SECURITY ADVISORY WSO2-2024-3574/CVE-2024-7097

Published: November 10, 2024

Version: 1.0.0

Severity: Medium

CVSS Score: 4.3 (CVSS:3.1/AV:A/AC:L/PR:N/UI:N/S:U/C:N/I:L/A:N)


AFFECTED PRODUCTS

  • WSO2 API Manager 4.3.0, 4.2.0, 4.1.0, 4.0.0, 3.2.1, 3.2.0, 3.1.0, 3.0.0, 2.6.0, 2.5.0, 2.2.0, 2.1.0, 2.0.0
  • WSO2 Identity Server 7.0.0, 6.1.0, 6.0.0, 5.11.0, 5.10.0, 5.9.0, 5.8.0, 5.7.0, 5.6.0, 5.5.0, 5.4.1, 5.4.0, 5.3.0, 5.2.0
  • WSO2 Identity Server as Key Manager 5.10.0, 5.9.0, 5.7.0, 5.6.0, 5.5.0, 5.3.0

OVERVIEW

SOAP admin service allows user signup regardless of self-registration configuration.

DESCRIPTION

The SOAP admin service in WSO2 products has a security vulnerability that allows the creation of new user accounts regardless of the self-registration configuration settings.

IMPACT

Malicious actors could exploit this vulnerability to create multiple other users with low privileges and gain unauthorized access to the system. This may also be used to exhaust the system by continuously creating such users.

SOLUTION

The recommended solution is to apply the below provided public PR. This update disables the user self-signup via SOAP admin services. * https://github.com/wso2/carbon-identity-framework/pull/5811

However, when required the following configuration could be added to the deployment.toml file to allow user self-signup. The allowed usernames list should contain the list of system user accounts which are allowed to invoke the UserInformationRecoveryService to initiate relevant API invocations.

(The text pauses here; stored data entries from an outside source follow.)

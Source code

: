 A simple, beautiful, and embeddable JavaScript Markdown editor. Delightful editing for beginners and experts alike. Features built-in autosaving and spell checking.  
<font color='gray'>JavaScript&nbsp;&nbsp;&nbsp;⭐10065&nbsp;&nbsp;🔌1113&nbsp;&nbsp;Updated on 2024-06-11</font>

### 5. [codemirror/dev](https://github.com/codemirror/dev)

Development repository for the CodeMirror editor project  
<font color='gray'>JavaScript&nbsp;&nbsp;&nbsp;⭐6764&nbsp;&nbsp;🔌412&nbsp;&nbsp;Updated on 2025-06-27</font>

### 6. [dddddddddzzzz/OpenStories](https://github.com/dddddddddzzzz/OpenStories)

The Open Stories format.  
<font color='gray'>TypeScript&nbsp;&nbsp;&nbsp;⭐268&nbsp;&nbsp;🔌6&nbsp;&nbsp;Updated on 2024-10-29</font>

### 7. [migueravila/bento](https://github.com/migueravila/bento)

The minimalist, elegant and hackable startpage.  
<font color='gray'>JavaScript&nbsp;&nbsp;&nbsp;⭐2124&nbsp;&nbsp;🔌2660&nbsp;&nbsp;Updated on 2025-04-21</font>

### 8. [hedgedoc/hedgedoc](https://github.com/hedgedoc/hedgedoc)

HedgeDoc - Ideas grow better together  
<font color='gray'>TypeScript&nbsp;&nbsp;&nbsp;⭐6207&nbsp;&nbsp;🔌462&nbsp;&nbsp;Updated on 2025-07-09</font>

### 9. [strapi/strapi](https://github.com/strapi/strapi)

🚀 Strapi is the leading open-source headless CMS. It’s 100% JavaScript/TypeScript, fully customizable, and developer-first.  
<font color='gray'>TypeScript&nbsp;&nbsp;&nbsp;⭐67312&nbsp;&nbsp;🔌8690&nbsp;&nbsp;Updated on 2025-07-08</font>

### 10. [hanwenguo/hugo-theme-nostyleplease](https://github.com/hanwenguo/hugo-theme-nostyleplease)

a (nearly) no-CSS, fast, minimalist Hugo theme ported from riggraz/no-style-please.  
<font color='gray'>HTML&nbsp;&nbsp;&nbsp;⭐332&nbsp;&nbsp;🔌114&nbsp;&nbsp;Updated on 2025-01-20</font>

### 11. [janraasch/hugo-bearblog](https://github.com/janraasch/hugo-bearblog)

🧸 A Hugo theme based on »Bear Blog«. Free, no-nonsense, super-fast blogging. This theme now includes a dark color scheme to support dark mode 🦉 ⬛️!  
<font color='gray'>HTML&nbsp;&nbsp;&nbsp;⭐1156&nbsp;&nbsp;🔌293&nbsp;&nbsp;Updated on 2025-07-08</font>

[user_info_recovery_admin_service]
allowed_usernames = [
    "user1",
    "user2"
]
If you are using the XML based configuration model, please add the following configuration to the identity.xml file located in <IS_HOME>/repository/conf/identity/.

<AdminServices>
        <UserInformationRecoveryService>
            <AllowedUsers>
                <Usernames>user1,user2</Usernames>
            </AllowedUsers>
        </UserInformationRecoveryService>
    </AdminServices>

Important

The following section is regarding APIM 2.x versions. If user self-registration is a requirement based on your business use case, you do not need to make any additional changes.

However, if user self-registration is not a requirement, to mitigate this vulnerability in APIM 2.x versions, even after applying this update, following additional configuration must be applied. This is because APIM 2.x versions utilize relevant SOAP admin services for the user self-signup flow.

  1. Browse to /_system/governance/apimgt/applicationdata/sign-up-config.xml via Management Console, open it in edit mode and update below configuration to false to disable self signup in the store portal.
    <EnableSignup>false</EnableSignup>
    
  2. Restart the APIM server with the following system property set to "false".
  3. sh wso2server.sh -DenableUserRegistrationAdminService=false

It is also important to note that both above configuration options must be applied to completely disable self signup. Configuration change mentioned in item 1 only disables UI components, and item 2 only disables relevant SOAP admin service.

Info

If you are a WSO2 customer with Support Subscription, please use WSO2 Updates in order to apply the fix.